INFORMATION SUPPLIED:

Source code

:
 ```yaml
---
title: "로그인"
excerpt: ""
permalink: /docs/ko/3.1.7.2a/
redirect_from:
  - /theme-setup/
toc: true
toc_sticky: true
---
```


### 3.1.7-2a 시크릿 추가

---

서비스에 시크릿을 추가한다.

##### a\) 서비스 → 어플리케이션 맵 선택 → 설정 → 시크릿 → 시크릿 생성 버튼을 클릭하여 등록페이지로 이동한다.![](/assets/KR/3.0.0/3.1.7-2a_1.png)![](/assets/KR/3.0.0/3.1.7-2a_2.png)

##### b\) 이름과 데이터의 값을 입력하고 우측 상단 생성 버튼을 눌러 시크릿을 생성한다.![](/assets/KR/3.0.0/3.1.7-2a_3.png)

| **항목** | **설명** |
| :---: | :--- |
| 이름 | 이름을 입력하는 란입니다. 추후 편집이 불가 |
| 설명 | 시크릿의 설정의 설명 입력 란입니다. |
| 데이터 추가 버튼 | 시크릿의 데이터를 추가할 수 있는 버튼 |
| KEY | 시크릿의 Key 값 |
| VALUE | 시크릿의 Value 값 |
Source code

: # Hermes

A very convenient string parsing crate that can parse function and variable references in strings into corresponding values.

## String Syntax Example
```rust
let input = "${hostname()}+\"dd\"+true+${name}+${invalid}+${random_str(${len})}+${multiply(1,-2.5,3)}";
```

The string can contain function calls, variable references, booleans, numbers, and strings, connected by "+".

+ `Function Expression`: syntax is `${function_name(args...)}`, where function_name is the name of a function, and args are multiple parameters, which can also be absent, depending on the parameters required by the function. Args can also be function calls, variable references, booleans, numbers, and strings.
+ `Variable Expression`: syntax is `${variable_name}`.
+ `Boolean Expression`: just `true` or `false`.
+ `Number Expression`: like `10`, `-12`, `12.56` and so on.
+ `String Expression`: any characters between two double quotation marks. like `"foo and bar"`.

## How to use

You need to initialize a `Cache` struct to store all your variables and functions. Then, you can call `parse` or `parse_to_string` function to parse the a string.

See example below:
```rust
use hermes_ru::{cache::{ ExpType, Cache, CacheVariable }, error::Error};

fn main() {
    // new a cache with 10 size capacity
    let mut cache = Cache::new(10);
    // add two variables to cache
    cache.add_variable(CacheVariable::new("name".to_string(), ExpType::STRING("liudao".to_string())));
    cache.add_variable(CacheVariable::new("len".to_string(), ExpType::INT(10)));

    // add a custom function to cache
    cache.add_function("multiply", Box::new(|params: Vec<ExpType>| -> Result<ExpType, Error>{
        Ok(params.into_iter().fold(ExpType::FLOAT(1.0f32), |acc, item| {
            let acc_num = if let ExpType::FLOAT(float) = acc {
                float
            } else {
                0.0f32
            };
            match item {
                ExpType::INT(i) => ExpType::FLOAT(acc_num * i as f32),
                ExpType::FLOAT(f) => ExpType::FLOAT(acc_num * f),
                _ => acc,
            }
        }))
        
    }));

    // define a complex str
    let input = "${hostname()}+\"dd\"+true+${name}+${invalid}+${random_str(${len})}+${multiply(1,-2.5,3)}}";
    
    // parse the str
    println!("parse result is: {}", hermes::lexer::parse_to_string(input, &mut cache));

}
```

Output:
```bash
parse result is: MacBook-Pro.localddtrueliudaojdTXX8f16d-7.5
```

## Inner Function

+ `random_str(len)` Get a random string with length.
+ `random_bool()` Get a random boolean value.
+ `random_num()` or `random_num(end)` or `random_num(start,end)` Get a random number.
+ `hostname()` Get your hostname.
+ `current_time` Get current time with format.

TASK DESCRIPTION:
Report how many lines in the material above include "시크릿을", and give no other words.

EXERCISE RESPONSE:
2